CAIRO | Wed Oct 31, 2012 12:46pm EDT

CAIRO (Reuters) - Dozens of Egyptian policemen suspended from work in February for growing Islamic beards protested outside the Interior Ministry on Wednesday and called on President Mohamed Mursi to secure their reinstatement.

The policemen had sought to challenge an unwritten rule that stopped members of the security forces from growing beards during the rule of President Hosni Mubarak, who used the police to crush Islamist groups he saw as enemies of the state. Mubarak was swept from power in February, 2011.

Propelled to office by the Muslim Brotherhood, a mainstream Islamist movement, Mursi had said during his campaign he had no objection to members of the security forces growing beards. Mursi himself has a beard.

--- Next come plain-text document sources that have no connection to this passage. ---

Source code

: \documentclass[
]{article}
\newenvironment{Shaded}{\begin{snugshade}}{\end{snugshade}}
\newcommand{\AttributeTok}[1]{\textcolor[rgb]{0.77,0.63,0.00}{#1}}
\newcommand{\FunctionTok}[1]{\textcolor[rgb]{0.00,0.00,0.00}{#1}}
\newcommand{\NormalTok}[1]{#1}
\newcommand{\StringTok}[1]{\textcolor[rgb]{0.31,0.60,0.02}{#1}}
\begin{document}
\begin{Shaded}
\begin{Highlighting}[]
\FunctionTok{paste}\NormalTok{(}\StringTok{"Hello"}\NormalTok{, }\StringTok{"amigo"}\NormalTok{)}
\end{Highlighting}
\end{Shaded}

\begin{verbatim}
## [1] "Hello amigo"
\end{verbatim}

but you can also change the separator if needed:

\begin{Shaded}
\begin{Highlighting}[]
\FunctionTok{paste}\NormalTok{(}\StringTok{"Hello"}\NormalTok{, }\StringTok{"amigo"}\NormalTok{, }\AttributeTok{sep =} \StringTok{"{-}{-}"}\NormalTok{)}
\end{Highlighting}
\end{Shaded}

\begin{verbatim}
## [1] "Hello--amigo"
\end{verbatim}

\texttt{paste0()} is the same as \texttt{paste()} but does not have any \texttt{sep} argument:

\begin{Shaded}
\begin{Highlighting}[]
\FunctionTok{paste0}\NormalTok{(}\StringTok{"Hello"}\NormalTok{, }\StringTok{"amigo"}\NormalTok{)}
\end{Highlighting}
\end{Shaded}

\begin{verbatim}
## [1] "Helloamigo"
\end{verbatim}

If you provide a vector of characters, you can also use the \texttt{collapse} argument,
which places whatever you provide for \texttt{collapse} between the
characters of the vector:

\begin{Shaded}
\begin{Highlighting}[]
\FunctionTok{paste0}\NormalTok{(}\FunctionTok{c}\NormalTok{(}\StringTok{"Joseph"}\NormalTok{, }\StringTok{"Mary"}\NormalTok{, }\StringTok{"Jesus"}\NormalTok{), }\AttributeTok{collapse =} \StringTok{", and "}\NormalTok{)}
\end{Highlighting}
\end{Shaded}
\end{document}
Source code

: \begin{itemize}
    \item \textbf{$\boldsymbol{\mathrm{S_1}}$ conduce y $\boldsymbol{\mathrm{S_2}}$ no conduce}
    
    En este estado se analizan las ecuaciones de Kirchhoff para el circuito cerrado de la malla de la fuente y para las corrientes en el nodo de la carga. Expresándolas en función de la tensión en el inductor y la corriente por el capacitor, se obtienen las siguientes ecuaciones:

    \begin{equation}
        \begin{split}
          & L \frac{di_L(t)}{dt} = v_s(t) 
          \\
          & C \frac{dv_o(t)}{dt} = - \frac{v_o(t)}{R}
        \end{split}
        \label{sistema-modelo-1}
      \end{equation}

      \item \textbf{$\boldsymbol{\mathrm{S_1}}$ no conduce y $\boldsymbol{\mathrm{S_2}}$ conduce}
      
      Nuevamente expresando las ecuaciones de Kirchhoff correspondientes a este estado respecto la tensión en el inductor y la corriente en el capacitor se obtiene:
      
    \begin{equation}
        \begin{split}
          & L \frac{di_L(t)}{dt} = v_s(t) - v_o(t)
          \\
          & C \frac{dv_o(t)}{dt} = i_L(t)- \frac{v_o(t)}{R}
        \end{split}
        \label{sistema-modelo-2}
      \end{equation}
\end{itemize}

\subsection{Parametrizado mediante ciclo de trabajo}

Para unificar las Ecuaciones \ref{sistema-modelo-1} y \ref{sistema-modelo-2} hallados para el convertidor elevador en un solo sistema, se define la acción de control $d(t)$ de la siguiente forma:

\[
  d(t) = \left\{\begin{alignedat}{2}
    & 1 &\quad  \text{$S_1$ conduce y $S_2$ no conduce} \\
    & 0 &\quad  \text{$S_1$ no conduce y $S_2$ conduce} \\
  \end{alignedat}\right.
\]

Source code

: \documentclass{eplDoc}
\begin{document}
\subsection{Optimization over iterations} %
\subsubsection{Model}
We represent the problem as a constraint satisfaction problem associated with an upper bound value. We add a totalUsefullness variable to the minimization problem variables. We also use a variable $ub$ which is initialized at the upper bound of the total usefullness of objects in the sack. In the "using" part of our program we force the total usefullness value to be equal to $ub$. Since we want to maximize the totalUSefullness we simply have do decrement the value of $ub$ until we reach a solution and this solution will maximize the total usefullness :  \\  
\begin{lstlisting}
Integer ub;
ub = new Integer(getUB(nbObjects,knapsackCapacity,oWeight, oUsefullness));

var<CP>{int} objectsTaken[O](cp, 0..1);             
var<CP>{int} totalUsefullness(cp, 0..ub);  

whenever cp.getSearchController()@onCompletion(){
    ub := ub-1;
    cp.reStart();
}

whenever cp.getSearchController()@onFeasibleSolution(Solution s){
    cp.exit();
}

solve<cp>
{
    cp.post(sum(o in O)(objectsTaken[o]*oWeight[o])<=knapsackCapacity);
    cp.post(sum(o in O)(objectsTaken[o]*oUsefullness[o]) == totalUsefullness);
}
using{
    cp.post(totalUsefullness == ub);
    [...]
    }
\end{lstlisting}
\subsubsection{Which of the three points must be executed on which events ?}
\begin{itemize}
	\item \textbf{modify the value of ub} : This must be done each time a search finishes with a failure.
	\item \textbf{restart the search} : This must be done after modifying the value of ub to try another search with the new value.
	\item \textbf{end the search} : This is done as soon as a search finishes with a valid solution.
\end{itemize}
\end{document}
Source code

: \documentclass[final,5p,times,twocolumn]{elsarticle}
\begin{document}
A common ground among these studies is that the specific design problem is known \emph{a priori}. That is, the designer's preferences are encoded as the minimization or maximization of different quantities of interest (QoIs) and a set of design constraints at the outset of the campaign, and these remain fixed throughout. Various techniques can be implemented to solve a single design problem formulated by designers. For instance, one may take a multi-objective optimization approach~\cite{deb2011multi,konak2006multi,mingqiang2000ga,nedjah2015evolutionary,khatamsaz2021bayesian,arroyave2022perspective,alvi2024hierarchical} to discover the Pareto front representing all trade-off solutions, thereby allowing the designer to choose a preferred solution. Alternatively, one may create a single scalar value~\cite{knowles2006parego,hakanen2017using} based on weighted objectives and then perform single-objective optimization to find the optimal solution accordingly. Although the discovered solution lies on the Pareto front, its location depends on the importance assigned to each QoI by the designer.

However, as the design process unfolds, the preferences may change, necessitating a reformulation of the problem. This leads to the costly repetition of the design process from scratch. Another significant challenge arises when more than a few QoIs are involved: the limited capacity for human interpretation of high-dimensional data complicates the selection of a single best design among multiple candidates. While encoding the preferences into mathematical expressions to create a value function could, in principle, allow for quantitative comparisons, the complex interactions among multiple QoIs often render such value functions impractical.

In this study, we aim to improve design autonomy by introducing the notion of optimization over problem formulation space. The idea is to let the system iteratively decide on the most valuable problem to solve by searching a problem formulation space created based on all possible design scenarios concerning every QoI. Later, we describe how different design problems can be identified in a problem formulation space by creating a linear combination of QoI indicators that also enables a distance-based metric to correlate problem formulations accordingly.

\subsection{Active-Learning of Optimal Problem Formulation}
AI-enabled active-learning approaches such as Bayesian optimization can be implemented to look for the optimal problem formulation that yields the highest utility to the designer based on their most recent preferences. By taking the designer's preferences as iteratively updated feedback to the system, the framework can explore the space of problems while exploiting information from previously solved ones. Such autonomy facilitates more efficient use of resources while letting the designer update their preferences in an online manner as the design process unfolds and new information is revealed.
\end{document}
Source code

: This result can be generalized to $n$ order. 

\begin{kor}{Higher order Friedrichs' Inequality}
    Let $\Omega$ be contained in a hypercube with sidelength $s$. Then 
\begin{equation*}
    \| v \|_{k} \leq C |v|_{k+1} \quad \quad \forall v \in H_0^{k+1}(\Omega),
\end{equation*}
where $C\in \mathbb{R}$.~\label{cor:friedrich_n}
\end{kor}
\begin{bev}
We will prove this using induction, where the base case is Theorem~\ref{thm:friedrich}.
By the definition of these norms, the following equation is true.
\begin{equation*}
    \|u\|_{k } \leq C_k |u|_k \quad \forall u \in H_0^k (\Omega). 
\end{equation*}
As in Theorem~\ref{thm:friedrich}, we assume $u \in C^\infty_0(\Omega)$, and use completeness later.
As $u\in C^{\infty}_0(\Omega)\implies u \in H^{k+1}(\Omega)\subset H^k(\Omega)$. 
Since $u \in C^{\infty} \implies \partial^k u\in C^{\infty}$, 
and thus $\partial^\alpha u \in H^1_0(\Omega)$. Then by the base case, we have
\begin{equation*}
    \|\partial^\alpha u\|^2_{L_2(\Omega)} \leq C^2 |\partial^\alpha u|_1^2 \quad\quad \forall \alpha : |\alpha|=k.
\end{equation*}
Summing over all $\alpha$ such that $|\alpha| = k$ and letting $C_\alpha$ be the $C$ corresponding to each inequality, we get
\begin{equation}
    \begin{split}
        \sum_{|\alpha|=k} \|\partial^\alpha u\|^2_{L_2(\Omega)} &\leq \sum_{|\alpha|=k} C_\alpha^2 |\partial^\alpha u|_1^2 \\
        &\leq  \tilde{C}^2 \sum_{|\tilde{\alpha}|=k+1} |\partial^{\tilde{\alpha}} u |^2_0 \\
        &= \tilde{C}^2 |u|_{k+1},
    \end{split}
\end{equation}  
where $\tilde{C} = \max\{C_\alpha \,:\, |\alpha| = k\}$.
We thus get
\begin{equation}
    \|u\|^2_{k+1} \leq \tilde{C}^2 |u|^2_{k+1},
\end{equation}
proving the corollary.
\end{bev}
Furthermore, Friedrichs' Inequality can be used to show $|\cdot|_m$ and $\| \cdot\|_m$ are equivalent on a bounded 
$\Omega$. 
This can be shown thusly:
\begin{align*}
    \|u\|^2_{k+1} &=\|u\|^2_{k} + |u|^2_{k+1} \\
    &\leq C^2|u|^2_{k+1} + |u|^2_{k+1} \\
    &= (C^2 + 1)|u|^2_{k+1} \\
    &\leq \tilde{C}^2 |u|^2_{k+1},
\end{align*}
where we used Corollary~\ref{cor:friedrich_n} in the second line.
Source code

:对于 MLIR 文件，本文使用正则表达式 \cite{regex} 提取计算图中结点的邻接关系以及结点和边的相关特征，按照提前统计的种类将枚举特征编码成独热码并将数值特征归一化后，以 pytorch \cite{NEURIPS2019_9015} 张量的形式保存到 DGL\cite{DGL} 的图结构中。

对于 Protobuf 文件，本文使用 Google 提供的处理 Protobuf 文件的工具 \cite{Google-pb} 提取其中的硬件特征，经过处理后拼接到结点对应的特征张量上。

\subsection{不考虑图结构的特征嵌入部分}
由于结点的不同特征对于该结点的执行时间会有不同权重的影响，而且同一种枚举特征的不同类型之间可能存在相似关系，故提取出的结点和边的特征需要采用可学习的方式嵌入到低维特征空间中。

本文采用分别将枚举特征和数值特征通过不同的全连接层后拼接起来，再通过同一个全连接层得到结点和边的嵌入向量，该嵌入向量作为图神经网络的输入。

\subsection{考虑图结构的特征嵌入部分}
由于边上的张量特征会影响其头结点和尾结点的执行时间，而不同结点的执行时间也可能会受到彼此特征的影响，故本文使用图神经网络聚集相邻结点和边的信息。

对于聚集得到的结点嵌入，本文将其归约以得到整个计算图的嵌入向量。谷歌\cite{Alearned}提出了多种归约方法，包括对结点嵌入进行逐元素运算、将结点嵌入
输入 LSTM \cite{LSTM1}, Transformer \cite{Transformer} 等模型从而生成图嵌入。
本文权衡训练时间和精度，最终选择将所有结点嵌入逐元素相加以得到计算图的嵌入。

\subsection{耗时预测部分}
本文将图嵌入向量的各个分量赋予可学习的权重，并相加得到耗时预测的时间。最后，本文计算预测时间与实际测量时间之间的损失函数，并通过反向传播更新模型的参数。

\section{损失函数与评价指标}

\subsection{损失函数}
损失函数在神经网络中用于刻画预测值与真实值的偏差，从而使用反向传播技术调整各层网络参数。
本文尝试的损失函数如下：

"Nothing in the law prevents us growing beards," said Hany Maher, one of 64 suspended officers who were referred to a disciplinary court after growing their beards in what they described as a statement of faith, not politics.

Four of the officers challenged their dismissal in the courts and secured rulings that obliged the Interior Ministry to reinstate them. But the court orders have not been implemented.

Mohamed Fadly, one of the dismissed officers, described the ministry's refusal to reinstate them as an effort to "appease secular powers".

Sporting any kind of beard during Mubarak's rule precluded Egyptians from holding any senior state job.

But today, top officials including the prime minister have beards. Many Muslims grow their beards to emulate the Prophet Mohammad. "Why does the ministry reject the teachings of the prophet?" read a banner held aloft in the protest.

Another unwritten rule from Mubarak's era was broken after Mursi came to office, when state television putting three veiled anchorwomen on camera. It was unthinkable in Mubarak's era, though many Egyptian women wear headscarves.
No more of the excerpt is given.